Y se miraron todos, los cinco, haciendo orgía de ojos.

  • Que no hace falta que expliques tanto. Ya está.
  • No he dicho nada.

Estaba clarísimo, no había dicho nada.

Me debo haber puesto tan amarillo, quizás hasta me bajó la presión, porque ella se paró casi de golpe y me llevó hasta la mesa, pidiendo permiso como si estuviese orientando a un viejito borracho y deprimido. En el camino le pregunté si había pensado en voz alta, pero no me contestó.

  • Ya no supongamos nada.
  • No entiendo.
  • Que no digas: supongamos que estoy bla bla bla. Sigue aquí conmigo.
  • Si hablé en voz alta recién me debería haber dado cuenta. ¿Estás adentro de mi cabeza? Me estoy volviendo loco.

No hombre, si no hace falta. Mira... Yo ahora estoy como voz en off de tu cuento, aunque por otro lado te lo estoy diciendo.
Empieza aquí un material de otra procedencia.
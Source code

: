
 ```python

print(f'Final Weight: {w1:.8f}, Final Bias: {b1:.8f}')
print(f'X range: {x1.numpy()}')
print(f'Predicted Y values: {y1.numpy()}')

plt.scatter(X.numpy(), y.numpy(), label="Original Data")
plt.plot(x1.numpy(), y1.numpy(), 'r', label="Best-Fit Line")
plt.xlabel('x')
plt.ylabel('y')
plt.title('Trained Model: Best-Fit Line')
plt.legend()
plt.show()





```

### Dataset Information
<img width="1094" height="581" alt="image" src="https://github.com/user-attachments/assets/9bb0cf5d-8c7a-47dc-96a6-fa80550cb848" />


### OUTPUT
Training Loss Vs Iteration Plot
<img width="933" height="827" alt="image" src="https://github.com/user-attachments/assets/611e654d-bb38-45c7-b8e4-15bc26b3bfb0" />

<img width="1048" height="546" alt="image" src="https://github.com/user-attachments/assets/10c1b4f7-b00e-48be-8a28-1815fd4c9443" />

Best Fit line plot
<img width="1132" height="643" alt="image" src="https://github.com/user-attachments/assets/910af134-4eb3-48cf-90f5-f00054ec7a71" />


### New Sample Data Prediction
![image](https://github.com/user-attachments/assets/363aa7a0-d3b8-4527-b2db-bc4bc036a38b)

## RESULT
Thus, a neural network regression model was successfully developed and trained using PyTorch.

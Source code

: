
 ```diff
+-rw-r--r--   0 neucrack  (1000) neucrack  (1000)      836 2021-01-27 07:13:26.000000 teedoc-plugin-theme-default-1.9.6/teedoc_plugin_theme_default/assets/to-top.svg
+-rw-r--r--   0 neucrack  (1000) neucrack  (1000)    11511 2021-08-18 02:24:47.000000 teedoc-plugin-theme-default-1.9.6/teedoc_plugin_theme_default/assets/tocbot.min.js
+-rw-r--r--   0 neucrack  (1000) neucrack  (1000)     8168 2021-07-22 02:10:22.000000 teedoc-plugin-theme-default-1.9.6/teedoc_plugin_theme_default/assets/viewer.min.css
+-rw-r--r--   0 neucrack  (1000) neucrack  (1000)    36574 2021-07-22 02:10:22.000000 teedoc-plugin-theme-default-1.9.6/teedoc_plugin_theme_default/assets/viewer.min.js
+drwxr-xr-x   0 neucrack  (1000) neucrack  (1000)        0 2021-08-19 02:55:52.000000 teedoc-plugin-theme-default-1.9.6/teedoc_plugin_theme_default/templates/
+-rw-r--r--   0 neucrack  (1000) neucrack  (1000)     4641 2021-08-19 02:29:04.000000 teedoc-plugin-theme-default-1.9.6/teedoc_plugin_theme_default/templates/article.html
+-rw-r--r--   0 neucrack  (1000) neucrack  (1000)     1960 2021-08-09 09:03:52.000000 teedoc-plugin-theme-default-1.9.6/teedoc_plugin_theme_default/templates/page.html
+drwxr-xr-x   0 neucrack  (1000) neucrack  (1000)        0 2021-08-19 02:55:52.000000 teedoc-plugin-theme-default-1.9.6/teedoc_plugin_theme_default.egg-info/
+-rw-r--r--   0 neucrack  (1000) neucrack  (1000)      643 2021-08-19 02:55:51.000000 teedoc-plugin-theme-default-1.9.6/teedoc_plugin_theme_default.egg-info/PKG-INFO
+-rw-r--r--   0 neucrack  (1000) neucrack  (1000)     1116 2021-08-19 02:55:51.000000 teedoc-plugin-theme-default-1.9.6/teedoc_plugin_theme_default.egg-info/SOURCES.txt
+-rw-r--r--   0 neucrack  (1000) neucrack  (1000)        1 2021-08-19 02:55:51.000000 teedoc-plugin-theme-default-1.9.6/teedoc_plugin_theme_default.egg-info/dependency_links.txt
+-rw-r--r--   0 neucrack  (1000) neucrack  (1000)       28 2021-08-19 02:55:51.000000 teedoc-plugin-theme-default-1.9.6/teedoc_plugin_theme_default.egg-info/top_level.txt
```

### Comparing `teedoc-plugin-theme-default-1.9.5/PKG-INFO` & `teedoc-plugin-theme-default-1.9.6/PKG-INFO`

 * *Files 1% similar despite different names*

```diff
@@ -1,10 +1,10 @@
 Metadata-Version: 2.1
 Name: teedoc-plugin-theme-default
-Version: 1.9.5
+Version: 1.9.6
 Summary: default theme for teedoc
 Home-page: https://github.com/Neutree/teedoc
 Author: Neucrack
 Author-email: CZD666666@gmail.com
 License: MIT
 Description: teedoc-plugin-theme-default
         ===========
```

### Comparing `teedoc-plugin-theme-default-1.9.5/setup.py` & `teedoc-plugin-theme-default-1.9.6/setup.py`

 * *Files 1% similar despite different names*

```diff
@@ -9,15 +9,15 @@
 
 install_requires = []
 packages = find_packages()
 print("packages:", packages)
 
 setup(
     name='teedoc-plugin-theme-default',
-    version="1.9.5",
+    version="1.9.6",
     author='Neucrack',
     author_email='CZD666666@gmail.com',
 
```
Sin línea de diálogo, con línea de diálogo, metida en tu cabezota como una bala. ¿Lo ves?

Bajo esta premisa absurda, ¿yo que hago ahora? ¿Ironizo? ¿Pongo línea de diálogo? ¿Agrego algún otro paréntesis innecesario? ¿Hablo en presente? Es muy patético estar haciendo esto. ¿De qué te reís?

  • Perdona.
  • No, dale. Por lo menos decime de qué te reís.
  • Estabas desesperado por escribir, sigues desesperado... Pero no tienes nada que contar.
  • Ah muchas gracias. Cambiando de tema. ¿Y los otros cuatro de tu mesa?.
  • ¿Decoración? ¿Escenografía?. ¡Pero yo que sé! Ríete hombre...
  • Un papelón. Y vos no me estás ayudando. “Escenografía”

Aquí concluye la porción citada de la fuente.